Aunque las aletas de las orejas de Lan Cangming estaban tan rojas que parecía que iban a sangrar, mantuvo su dignidad de mariscal, hablando con la solemnidad de alguien que da un informe táctico:
—La cama permite una aplicación de la fuerza más precisa.
—El agua permite un acoplamiento perfecto de 360 grados.
El Clan de Sirenas puede maximizar el placer que sienten las terminaciones nerviosas de la Maestra.
Pequeño Rosa dijo con entusiasmo:
[¡Tiene que elegir el agua!
Las sirenas son invencibles en el agua.
Ya tenga cola de pez o piernas humanas, puede darle un tipo de disfrute único.]
Su An’an se sorprendió: [¿Disfrute de qué?]
Pequeño Rosa sonrió lascivamente: [Je, je, je, ¡el trato que una Maestra se merece, por supuesto!]
Los ojos de Su An’an se abrieron de par en par mientras miraba a Lan Cangming.
—El secreto que mencionaste…
¿no será…?
Mirando su cuerpo casi desnudo, la comprensión finalmente la golpeó, con retraso:
—¡Te traje a la habitación porque quiero saber por qué tus genes se están degradando de repente, no para hacer…
*eso* contigo!
El aire se congeló al instante.
Lan Cangming se quedó helado en el sitio, sus aletas de las orejas pasaron bruscamente del rosa a un blanco nacarado.
—Lo siento.
He malinterpretado tus intenciones.
Recogió rápidamente su ropa, con movimientos todavía nobles y elegantes, pero se abrochó los botones más rápido que nunca.
—Iré a por un poco de té.
Su An’an salió de la habitación de forma considerada.
Cuando regresó con una tetera tallada, Lan Cangming ya estaba sentado recatadamente en el sofá.
Su pelo azul hielo estaba peinado hacia atrás de forma impecable.
Los botones de su uniforme militar estaban abrochados hasta la barbilla, e incluso las insignias de sus puños estaban colocadas en un ángulo perfecto de 45 grados.
[¡¡AHHH!!]
Pequeño Rosa se derrumbó en el mar de consciencia de Su An’an, lamentándose con desesperación:
[Su Alteza, un trozo de pescado de primera calidad fue descongelado y servido directamente en sus labios, y usted simplemente lo apartó.]

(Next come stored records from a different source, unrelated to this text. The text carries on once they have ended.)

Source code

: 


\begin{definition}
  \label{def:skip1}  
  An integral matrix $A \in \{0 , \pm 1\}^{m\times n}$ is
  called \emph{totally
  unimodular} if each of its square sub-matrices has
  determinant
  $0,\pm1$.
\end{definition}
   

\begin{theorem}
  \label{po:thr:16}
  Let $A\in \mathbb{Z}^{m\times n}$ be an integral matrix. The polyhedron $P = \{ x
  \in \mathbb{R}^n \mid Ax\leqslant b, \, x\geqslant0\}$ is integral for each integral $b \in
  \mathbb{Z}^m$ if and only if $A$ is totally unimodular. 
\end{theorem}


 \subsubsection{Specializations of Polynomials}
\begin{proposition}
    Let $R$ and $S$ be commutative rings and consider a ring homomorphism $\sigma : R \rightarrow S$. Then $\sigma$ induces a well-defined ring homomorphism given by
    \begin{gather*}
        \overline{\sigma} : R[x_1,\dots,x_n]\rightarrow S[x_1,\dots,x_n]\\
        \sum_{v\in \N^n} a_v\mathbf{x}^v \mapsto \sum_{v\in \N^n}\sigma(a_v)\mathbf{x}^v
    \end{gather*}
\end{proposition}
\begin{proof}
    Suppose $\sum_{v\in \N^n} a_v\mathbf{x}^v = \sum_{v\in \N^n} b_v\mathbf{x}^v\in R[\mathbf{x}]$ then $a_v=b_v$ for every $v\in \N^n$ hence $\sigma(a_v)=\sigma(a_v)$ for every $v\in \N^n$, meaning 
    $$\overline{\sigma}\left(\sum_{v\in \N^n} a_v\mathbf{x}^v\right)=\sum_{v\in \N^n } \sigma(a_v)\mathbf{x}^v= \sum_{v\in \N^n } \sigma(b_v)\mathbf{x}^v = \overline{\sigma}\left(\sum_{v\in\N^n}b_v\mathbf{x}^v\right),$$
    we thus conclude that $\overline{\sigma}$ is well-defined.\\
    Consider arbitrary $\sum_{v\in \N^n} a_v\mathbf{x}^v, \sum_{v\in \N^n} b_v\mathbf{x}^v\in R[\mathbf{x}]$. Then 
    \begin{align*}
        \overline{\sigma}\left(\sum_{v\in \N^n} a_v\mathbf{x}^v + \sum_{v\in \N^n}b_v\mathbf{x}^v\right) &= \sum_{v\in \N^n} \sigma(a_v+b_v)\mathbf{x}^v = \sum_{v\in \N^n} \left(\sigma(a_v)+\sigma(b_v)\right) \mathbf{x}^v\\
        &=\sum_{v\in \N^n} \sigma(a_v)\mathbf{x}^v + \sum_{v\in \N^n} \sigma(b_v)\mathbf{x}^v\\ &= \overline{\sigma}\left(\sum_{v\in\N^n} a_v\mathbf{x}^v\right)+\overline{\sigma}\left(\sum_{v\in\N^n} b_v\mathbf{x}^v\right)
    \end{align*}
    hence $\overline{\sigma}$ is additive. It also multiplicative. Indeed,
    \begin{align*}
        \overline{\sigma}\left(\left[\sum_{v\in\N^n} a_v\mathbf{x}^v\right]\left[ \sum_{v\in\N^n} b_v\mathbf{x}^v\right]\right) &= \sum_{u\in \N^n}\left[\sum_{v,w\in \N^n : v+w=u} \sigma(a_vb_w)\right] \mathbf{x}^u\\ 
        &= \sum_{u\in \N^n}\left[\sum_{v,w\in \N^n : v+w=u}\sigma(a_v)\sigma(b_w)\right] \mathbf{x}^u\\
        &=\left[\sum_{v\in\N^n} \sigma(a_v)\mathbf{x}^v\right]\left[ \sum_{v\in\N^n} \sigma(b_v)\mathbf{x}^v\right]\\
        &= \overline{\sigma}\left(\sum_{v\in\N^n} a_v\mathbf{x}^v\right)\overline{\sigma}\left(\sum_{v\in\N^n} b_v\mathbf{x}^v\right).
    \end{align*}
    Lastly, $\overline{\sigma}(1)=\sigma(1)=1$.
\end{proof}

[¡Incluso un mordisquito a la piel del pescado habría estado bien!]
[¡Silencio!
Si voy a comer, me lo como entero.
¿Qué sentido tiene comer solo un trozo de piel?]
Su An’an sirvió una taza de té con consideración, se la ofreció a Lan Cangming y dijo en voz baja: —¿Puedes contarme tu secreto ahora?
Lan Cangming bajó la mirada y aceptó la taza de té de porcelana blanca, sus largas pestañas ocultaban toda la emoción de sus ojos.
El aire volvió a quedar en un silencio sepulcral.
El vapor que subía de la taza de té formaba una fina niebla entre ellos.
Sus labios finos y sensuales estaban apretados, como las dos mitades de una almeja cerrada.
[¡Lo sabía!]
El chillido de Pequeño Rosa hizo que a Su An’an le palpitaran las sienes:
[¡La boca del bloque de hielo ha sido sellada con superpegamento otra vez!]
[¡Su Alteza!
¡Vaya allí, ábrale la boca a la fuerza y arránquele la lengua!
¡A ver si todavía se atreve a hacerse el tonto!]
[¡Silencio!]
Su An’an frunció el ceño a Lan Cangming y tosió ligeramente dos veces.
La cabeza de Lan Cangming se levantó de golpe.
Su manzana de Adán subió y bajó dos veces, pero volvió a apretar los labios obstinadamente.
—Lan Cangming.
Su An’an se levantó de repente y se acercó.
Le pellizcó los labios con sus largos y delicados dedos y dijo entre dientes: —Si no hablas ahora, me voy a enfadar de verdad.
—Tengo miedo —dijo Lan Cangming de repente.